START INFORMATION GIVEN
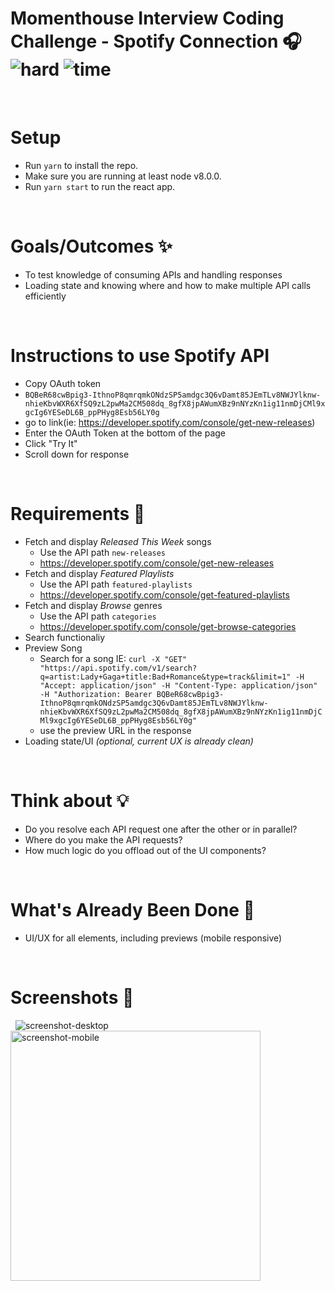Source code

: # Momenthouse Interview Coding Challenge - Spotify Connection 🎧 &nbsp; ![hard](https://img.shields.io/badge/-Hard-red) ![time](https://img.shields.io/badge/%E2%8F%B0-60m-blue) 

&nbsp;
# Setup
-  Run `yarn` to install the repo.
- Make sure you are running at least node v8.0.0.
- Run `yarn start` to run the react app.

&nbsp;
# Goals/Outcomes ✨
- To test knowledge of consuming APIs and handling responses
- Loading state and knowing where and how to make multiple API calls efficiently


&nbsp;
# Instructions to use Spotify API
- Copy OAuth token
- `BQBeR68cwBpig3-IthnoP8qmrqmkONdzSP5amdgc3Q6vDamt85JEmTLv8NWJYlknw-nhieKbvWXR6XfSQ9zL2pwMa2CM508dq_8gfX8jpAWumXBz9nNYzKn1ig11nmDjCMl9xgcIg6YESeDL6B_ppPHyg8Esb56LY0g`
- go to link(ie: https://developer.spotify.com/console/get-new-releases)
- Enter the OAuth Token at the bottom of the page
- Click "Try It"
- Scroll down for response


&nbsp;
# Requirements 📖
- Fetch and display *Released This Week* songs
  - Use the API path `new-releases`
  - https://developer.spotify.com/console/get-new-releases
- Fetch and display *Featured Playlists*
  - Use the API path `featured-playlists`
  - https://developer.spotify.com/console/get-featured-playlists
- Fetch and display *Browse* genres
  - Use the API path `categories`
  - https://developer.spotify.com/console/get-browse-categories
- Search functionaliy
- Preview Song
  - Search for a song IE:
`curl -X "GET" "https://api.spotify.com/v1/search?q=artist:Lady+Gaga+title:Bad+Romance&type=track&limit=1" -H "Accept: application/json" -H "Content-Type: application/json" -H "Authorization: Bearer BQBeR68cwBpig3-IthnoP8qmrqmkONdzSP5amdgc3Q6vDamt85JEmTLv8NWJYlknw-nhieKbvWXR6XfSQ9zL2pwMa2CM508dq_8gfX8jpAWumXBz9nNYzKn1ig11nmDjCMl9xgcIg6YESeDL6B_ppPHyg8Esb56LY0g"`
  - use the preview URL in the response
- Loading state/UI *(optional, current UX is already clean)*

&nbsp;
# Think about 💡
- Do you resolve each API request one after the other or in parallel?
- Where do you make the API requests?
- How much logic do you offload out of the UI components?

&nbsp;
# What's Already Been Done 🏁
- UI/UX for all elements, including previews (mobile responsive)

&nbsp;
# Screenshots 🌄
&nbsp;
![screenshot-desktop](https://puu.sh/GwPLE/3be580156a.png)
<img alt="screenshot-mobile" width=400 src="https://puu.sh/GwPLS/0bcb566d23.png" />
END INFORMATION GIVEN
PROBLEM TO WORK ON: Find the word "releases" in the entries, then copy out every line that has it.

SOLUTION TO THIS TASK:
- go to link(ie: https://developer.spotify.com/console/get-new-releases)
  - Use the API path `new-releases`
  - https://developer.spotify.com/console/get-new-releases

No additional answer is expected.